Novel functional respiratory imaging (FRI) methods, consisting of multi-slice CT scans and Computational Fluid Dynamics, were used in combination with conventional pulmonary function tests and patient reported outcomes.
The study showed that the administration of extrafine BDP/F after 4-6 h led to a significant improvement in lung function parameters and hyperinflation as determined by spirometry, body plethysmography, and functional respiratory imaging. After 6 months of treatment, it was observed that, compared to baseline, the hyperinflation on lobar level at total lung capacity was significantly reduced (-1.19±7.19 %p, p=0.009). In addition, a significant improvement in SGRQ symptom score was noted in the entire patient population. Patients who improved in terms of hyperinflation also improved their MMRC dyspnea score. CFD indicated a difference in regional deposition between extrafine and non-extrafine formulations with -11% extrathoracic deposition and up to +4% lobe deposition for the extrafine formulation.
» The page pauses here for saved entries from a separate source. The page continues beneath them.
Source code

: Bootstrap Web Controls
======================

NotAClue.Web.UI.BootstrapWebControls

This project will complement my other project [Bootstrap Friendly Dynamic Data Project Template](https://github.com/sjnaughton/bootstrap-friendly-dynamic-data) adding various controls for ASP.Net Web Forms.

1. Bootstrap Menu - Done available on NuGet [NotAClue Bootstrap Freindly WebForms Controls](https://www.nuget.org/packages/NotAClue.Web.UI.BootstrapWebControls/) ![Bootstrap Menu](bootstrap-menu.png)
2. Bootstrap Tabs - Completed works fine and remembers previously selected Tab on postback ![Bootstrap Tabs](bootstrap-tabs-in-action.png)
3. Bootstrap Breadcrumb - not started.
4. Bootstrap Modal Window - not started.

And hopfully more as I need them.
The study showed that the administration of extrafine BDP/F improved lung function parameters and hyperinflation. Patients previously treated with ICS remained stable despite the lower dose, while ICS naïve patients improved in terms of lobar hyperinflation. FRI seems to be a sensitive biomarker to detect clinically relevant changes that are not detected by spirometry. The next step is to confirm these findings in a controlled trial.